* **Exercise details**:
Scan the entries line by line and return those with "graphics".

* **Material for this exercise**:
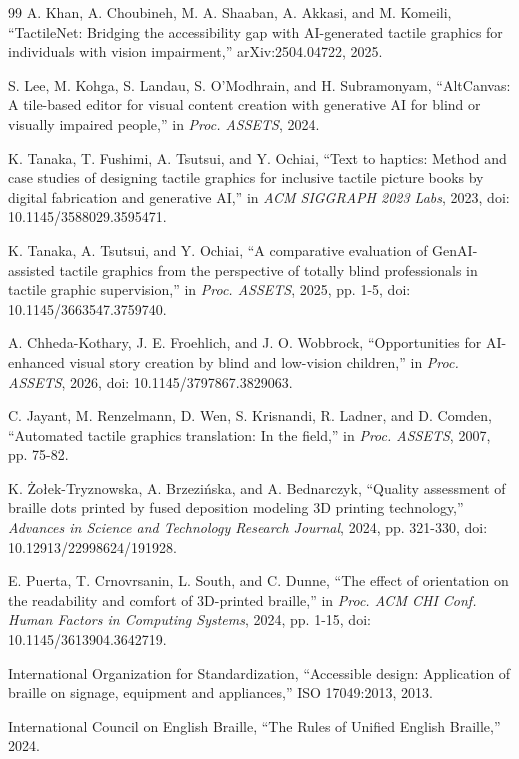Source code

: \documentclass[conference]{IEEEtran}
\begin{document}
\begin{thebibliography}{99}
 A. Khan, A. Choubineh, M. A. Shaaban, A. Akkasi, and M. Komeili, ``TactileNet: Bridging the accessibility gap with AI-generated tactile graphics for individuals with vision impairment,'' arXiv:2504.04722, 2025.

 S. Lee, M. Kohga, S. Landau, S. O'Modhrain, and H. Subramonyam, ``AltCanvas: A tile-based editor for visual content creation with generative AI for blind or visually impaired people,'' in \emph{Proc. ASSETS}, 2024.

 K. Tanaka, T. Fushimi, A. Tsutsui, and Y. Ochiai, ``Text to haptics: Method and case studies of designing tactile graphics for inclusive tactile picture books by digital fabrication and generative AI,'' in \emph{ACM SIGGRAPH 2023 Labs}, 2023, doi: 10.1145/3588029.3595471.

 K. Tanaka, A. Tsutsui, and Y. Ochiai, ``A comparative evaluation of GenAI-assisted tactile graphics from the perspective of totally blind professionals in tactile graphic supervision,'' in \emph{Proc. ASSETS}, 2025, pp. 1-5, doi: 10.1145/3663547.3759740.

 A. Chheda-Kothary, J. E. Froehlich, and J. O. Wobbrock, ``Opportunities for AI-enhanced visual story creation by blind and low-vision children,'' in \emph{Proc. ASSETS}, 2026, doi: 10.1145/3797867.3829063.

 C. Jayant, M. Renzelmann, D. Wen, S. Krisnandi, R. Ladner, and D. Comden, ``Automated tactile graphics translation: In the field,'' in \emph{Proc. ASSETS}, 2007, pp. 75-82.

 K. Żołek-Tryznowska, A. Brzezińska, and A. Bednarczyk, ``Quality assessment of braille dots printed by fused deposition modeling 3D printing technology,'' \emph{Advances in Science and Technology Research Journal}, 2024, pp. 321-330, doi: 10.12913/22998624/191928.

 E. Puerta, T. Crnovrsanin, L. South, and C. Dunne, ``The effect of orientation on the readability and comfort of 3D-printed braille,'' in \emph{Proc. ACM CHI Conf. Human Factors in Computing Systems}, 2024, pp. 1-15, doi: 10.1145/3613904.3642719.

 International Organization for Standardization, ``Accessible design: Application of braille on signage, equipment and appliances,'' ISO 17049:2013, 2013.

 International Council on English Braille, ``The Rules of Unified English Braille,'' 2024.


\end{thebibliography}
\end{document}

* **Response to this exercise**:
 A. Khan, A. Choubineh, M. A. Shaaban, A. Akkasi, and M. Komeili, ``TactileNet: Bridging the accessibility gap with AI-generated tactile graphics for individuals with vision impairment,'' arXiv:2504.04722, 2025.
 K. Tanaka, T. Fushimi, A. Tsutsui, and Y. Ochiai, ``Text to haptics: Method and case studies of designing tactile graphics for inclusive tactile picture books by digital fabrication and generative AI,'' in \emph{ACM SIGGRAPH 2023 Labs}, 2023, doi: 10.1145/3588029.3595471.
 K. Tanaka, A. Tsutsui, and Y. Ochiai, ``A comparative evaluation of GenAI-assisted tactile graphics from the perspective of totally blind professionals in tactile graphic supervision,'' in \emph{Proc. ASSETS}, 2025, pp. 1-5, doi: 10.1145/3663547.3759740.
 C. Jayant, M. Renzelmann, D. Wen, S. Krisnandi, R. Ladner, and D. Comden, ``Automated tactile graphics translation: In the field,'' in \emph{Proc. ASSETS}, 2007, pp. 75-82.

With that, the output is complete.